Pro Poker Player in Sports Betting Fraud Case May Take Guilty Plea

The ongoing fraud trial of World Series of Poker bracelet winner Cory Zeidman, 62, is reportedly moving towards a conclusion, according to court documents released this week.

Zeidman is a poker pro of two decades from Boca Raton, Florida. He has a total of $692,000 in career winnings, according to the database Hendon Mob.

However, he also stands accused of playing a major role in a nationwide fake insider betting syndicate. One that received more than $25 million over 16 years from victims who believed Zeidman’s offers of no-lose wagers.

The poker pro originally filed a not guilty plea in 2022. However, this week, Zeidman’s attorney filed for an adjournment on a scheduled court appearance. Reportedly, because a potential resolution for the case is in the works.

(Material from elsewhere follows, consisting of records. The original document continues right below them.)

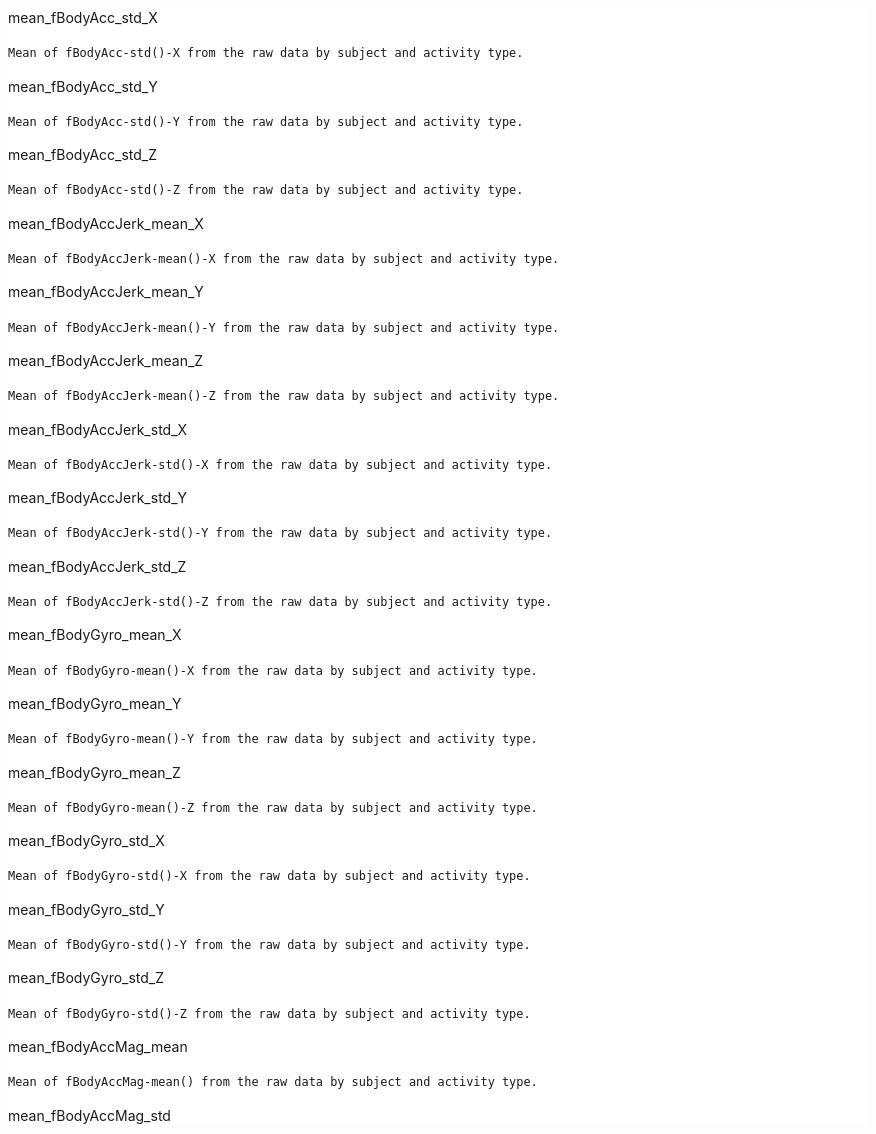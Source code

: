 mean_fBodyAcc_std_X            

	Mean of fBodyAcc-std()-X from the raw data by subject and activity type.

mean_fBodyAcc_std_Y            

	Mean of fBodyAcc-std()-Y from the raw data by subject and activity type.

mean_fBodyAcc_std_Z            

	Mean of fBodyAcc-std()-Z from the raw data by subject and activity type.

mean_fBodyAccJerk_mean_X       

	Mean of fBodyAccJerk-mean()-X from the raw data by subject and activity type.

mean_fBodyAccJerk_mean_Y       

	Mean of fBodyAccJerk-mean()-Y from the raw data by subject and activity type.

mean_fBodyAccJerk_mean_Z       

	Mean of fBodyAccJerk-mean()-Z from the raw data by subject and activity type.

mean_fBodyAccJerk_std_X        

	Mean of fBodyAccJerk-std()-X from the raw data by subject and activity type.

mean_fBodyAccJerk_std_Y        

	Mean of fBodyAccJerk-std()-Y from the raw data by subject and activity type.

mean_fBodyAccJerk_std_Z        

	Mean of fBodyAccJerk-std()-Z from the raw data by subject and activity type.

mean_fBodyGyro_mean_X          

	Mean of fBodyGyro-mean()-X from the raw data by subject and activity type.

mean_fBodyGyro_mean_Y          

	Mean of fBodyGyro-mean()-Y from the raw data by subject and activity type.

mean_fBodyGyro_mean_Z          

	Mean of fBodyGyro-mean()-Z from the raw data by subject and activity type.

mean_fBodyGyro_std_X           

	Mean of fBodyGyro-std()-X from the raw data by subject and activity type.

mean_fBodyGyro_std_Y           

	Mean of fBodyGyro-std()-Y from the raw data by subject and activity type.

mean_fBodyGyro_std_Z           

	Mean of fBodyGyro-std()-Z from the raw data by subject and activity type.

mean_fBodyAccMag_mean          

	Mean of fBodyAccMag-mean() from the raw data by subject and activity type.

mean_fBodyAccMag_std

Amid ongoing discussions between Zeidman’s lawyer Sarita Keida and prosecutor Anthony Bagnuola, the next scheduled update on the case is now set for April 30.

The Accusations

Zeidman is facing federal charges of conspiracy to commit wire and mail fraud, and conspiracy to commit money laundering.

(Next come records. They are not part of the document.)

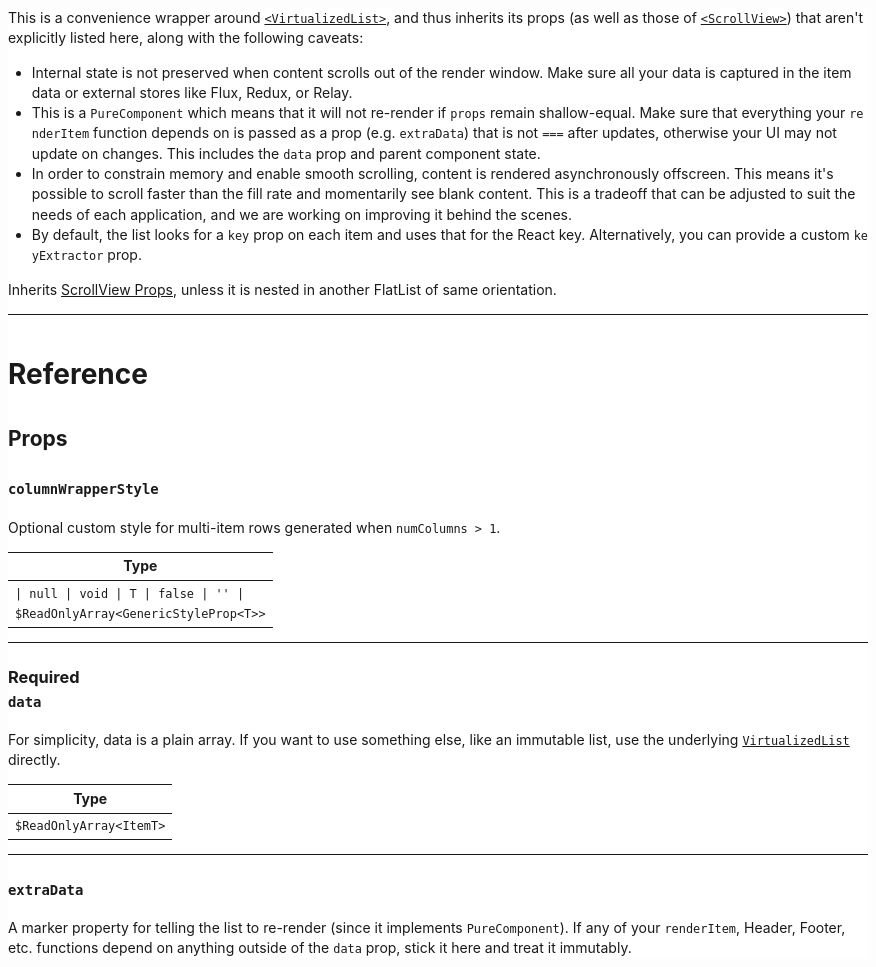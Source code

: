 This is a convenience wrapper around [`<VirtualizedList>`](virtualizedlist.md), and thus inherits its props (as well as those of [`<ScrollView>`](scrollview.md)) that aren't explicitly listed here, along with the following caveats:

- Internal state is not preserved when content scrolls out of the render window. Make sure all your data is captured in the item data or external stores like Flux, Redux, or Relay.
- This is a `PureComponent` which means that it will not re-render if `props` remain shallow-equal. Make sure that everything your `renderItem` function depends on is passed as a prop (e.g. `extraData`) that is not `===` after updates, otherwise your UI may not update on changes. This includes the `data` prop and parent component state.
- In order to constrain memory and enable smooth scrolling, content is rendered asynchronously offscreen. This means it's possible to scroll faster than the fill rate and momentarily see blank content. This is a tradeoff that can be adjusted to suit the needs of each application, and we are working on improving it behind the scenes.
- By default, the list looks for a `key` prop on each item and uses that for the React key. Alternatively, you can provide a custom `keyExtractor` prop.

Inherits [ScrollView Props](scrollview.md#props), unless it is nested in another FlatList of same orientation.

---

# Reference

## Props

### `columnWrapperStyle`

Optional custom style for multi-item rows generated when `numColumns > 1`.

| Type                                                                                                                                           |
| ---------------------------------------------------------------------------------------------------------------------------------------------- |
| <code>&#124; null &#124; void &#124; T &#124; false &#124; &#x27;&#x27; &#124; \$ReadOnlyArray&#x3C;GenericStyleProp&#x3C;T&#x3E;&#x3E;</code> |

---

### <div class="label required basic">Required</div>`data`

For simplicity, data is a plain array. If you want to use something else, like an immutable list, use the underlying [`VirtualizedList`](virtualizedlist.md) directly.

| Type                    |
| ----------------------- |
| `$ReadOnlyArray<ItemT>` |

---

### `extraData`

A marker property for telling the list to re-render (since it implements `PureComponent`). If any of your `renderItem`, Header, Footer, etc. functions depend on anything outside of the `data` prop, stick it here and treat it immutably.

His alleged insider sports betting scheme ran from 2004 to 2020, according to the indictments.

During this time, Zeidman won a bracelet event at the 2012 World Series of Poker finals.

The fake betting business ran under several names, as a so-called phoenix organization that shuts down and renames to avoid detection for illicit activities.

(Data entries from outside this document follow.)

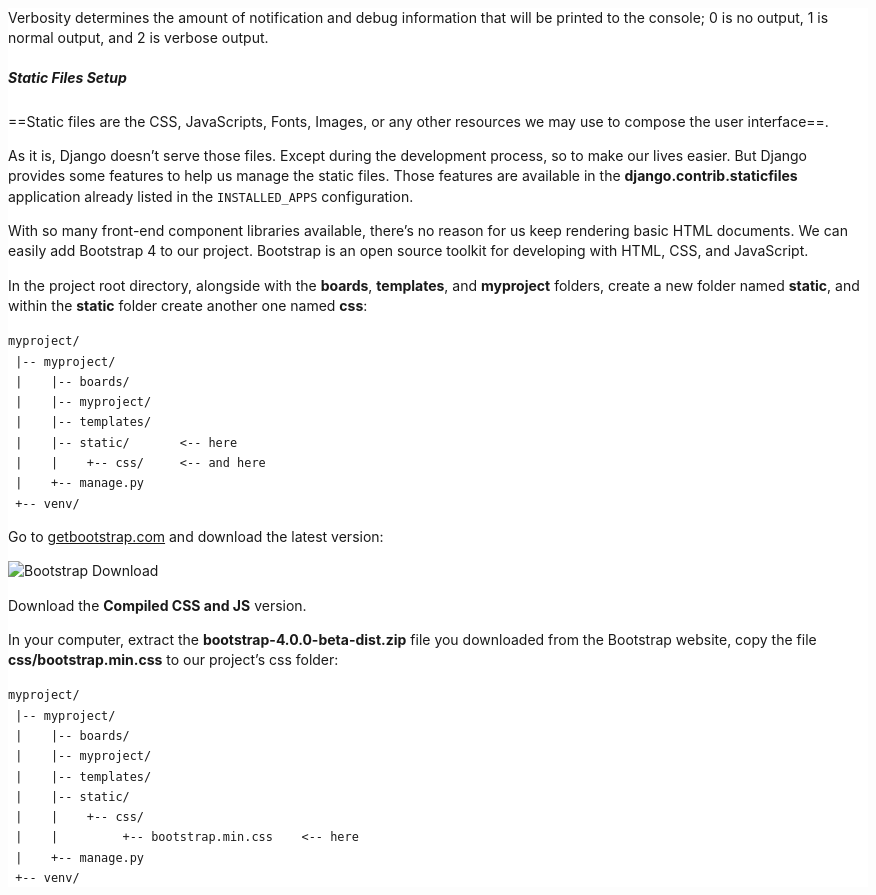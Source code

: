 Verbosity determines the amount of notification and debug information that will be printed to the console; 0 is no output, 1 is normal output, and 2 is verbose output.

##### Static Files Setup

==Static files are the CSS, JavaScripts, Fonts, Images, or any other resources we may use to compose the user interface==.

As it is, Django doesn’t serve those files. Except during the development process, so to make our lives easier. But Django provides some features to help us manage the static files. Those features are available in the **django.contrib.staticfiles** application already listed in the `INSTALLED_APPS` configuration.

With so many front-end component libraries available, there’s no reason for us keep rendering basic HTML documents. We can easily add Bootstrap 4 to our project. Bootstrap is an open source toolkit for developing with HTML, CSS, and JavaScript.

In the project root directory, alongside with the **boards**, **templates**, and **myproject** folders, create a new folder named **static**, and within the **static** folder create another one named **css**:

```
myproject/
 |-- myproject/
 |    |-- boards/
 |    |-- myproject/
 |    |-- templates/
 |    |-- static/       <-- here
 |    |    +-- css/     <-- and here
 |    +-- manage.py
 +-- venv/
```

Go to [getbootstrap.com](https://getbootstrap.com/docs/4.0/getting-started/download/#compiled-css-and-js) and download the latest version:

![Bootstrap Download](https://simpleisbetterthancomplex.com/media/series/beginners-guide/1.11/part-2/bootstrap-download.png)

Download the **Compiled CSS and JS** version.

In your computer, extract the **bootstrap-4.0.0-beta-dist.zip** file you downloaded from the Bootstrap website, copy the file **css/bootstrap.min.css** to our project’s css folder:

```
myproject/
 |-- myproject/
 |    |-- boards/
 |    |-- myproject/
 |    |-- templates/
 |    |-- static/
 |    |    +-- css/
 |    |         +-- bootstrap.min.css    <-- here
 |    +-- manage.py
 +-- venv/
```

These names included Gordon Howard Global and the Ray Gordon Group.

“As alleged, Zeidman preyed on individuals who were led to believe he had inside information that would lead them to easy money,” said Homeland Security Special Agent Ricky J. Patel, speaking after charges were first filed in 2022.

“In reality, he was selling nothing but lies and misinformation — bilking millions from victims along the way, leaving their lives in financial ruin and their bank accounts empty.”

Everything is a Lie

For his part, Zeidman has so far strenuously denied the charges.

“In the words of Nietzsche, ‘Everything the state says is a lie and everything it has it has stolen.’ They took all my money, and they seem upset that I won’t plead to things I haven’t done,” Zeidman said in 2022.

“I anxiously await my day in court.”

However, new legal developments from court documents show his position may have changed.

Judge Joanna Seybert of the United States District of Eastern Court has been presiding over the case so far. She called a status conference for March 6. However, Kedia requested an up to 60-day adjournment on that conference from Seybert.

The request said that a potential resolution for the case is being discussed. Barring some spectacular new evidence, that is most likely to mean a plea deal from Zeidman on, or before, April 30.